Stored data entries
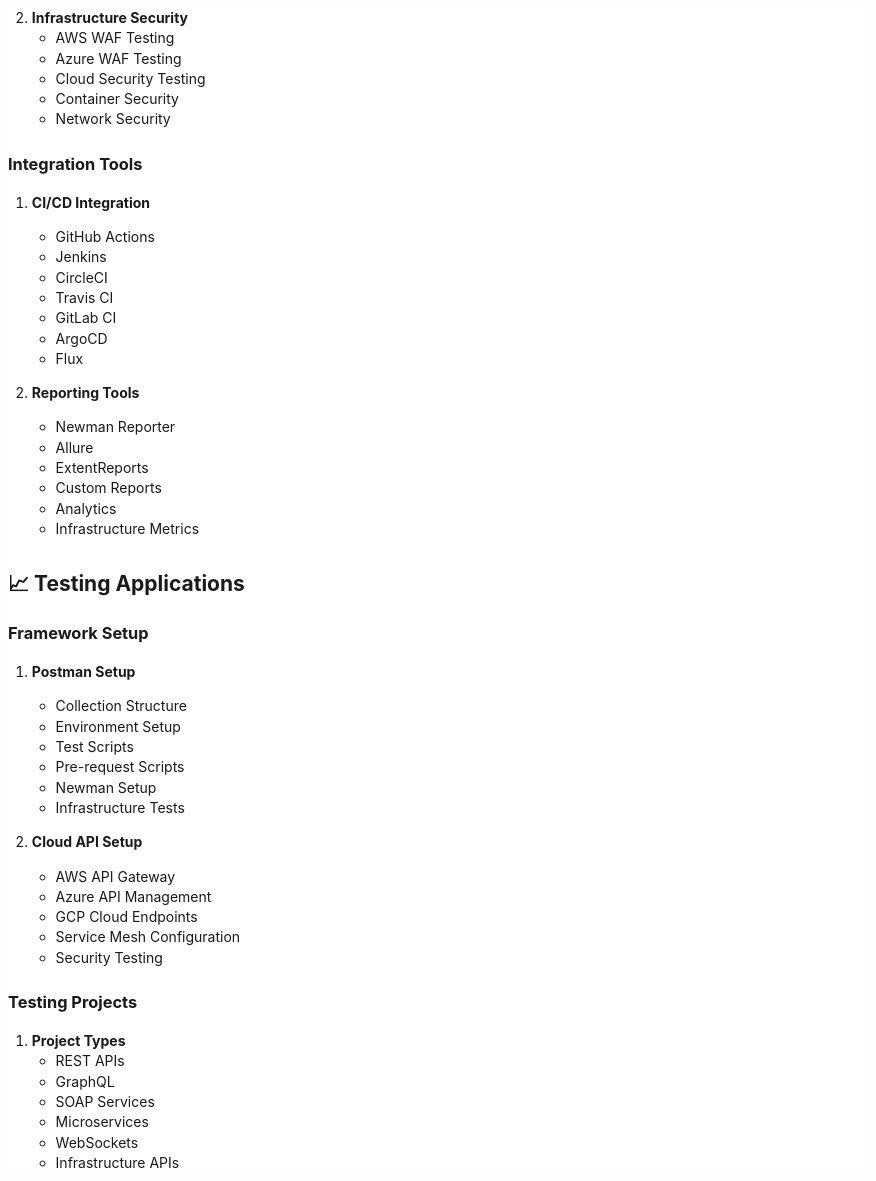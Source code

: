 2. **Infrastructure Security**
   - AWS WAF Testing
   - Azure WAF Testing
   - Cloud Security Testing
   - Container Security
   - Network Security

### Integration Tools
1. **CI/CD Integration**
   - GitHub Actions
   - Jenkins
   - CircleCI
   - Travis CI
   - GitLab CI
   - ArgoCD
   - Flux

2. **Reporting Tools**
   - Newman Reporter
   - Allure
   - ExtentReports
   - Custom Reports
   - Analytics
   - Infrastructure Metrics

## 📈 Testing Applications

### Framework Setup
1. **Postman Setup**
   - Collection Structure
   - Environment Setup
   - Test Scripts
   - Pre-request Scripts
   - Newman Setup
   - Infrastructure Tests

2. **Cloud API Setup**
   - AWS API Gateway
   - Azure API Management
   - GCP Cloud Endpoints
   - Service Mesh Configuration
   - Security Testing

### Testing Projects
1. **Project Types**
   - REST APIs
   - GraphQL
   - SOAP Services
   - Microservices
   - WebSockets
   - Infrastructure APIs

### Problem statement:
Take each line above that holds the string "Cloud" and copy it.

### Answer for the task:
   - Cloud Security Testing
2. **Cloud API Setup**
   - GCP Cloud Endpoints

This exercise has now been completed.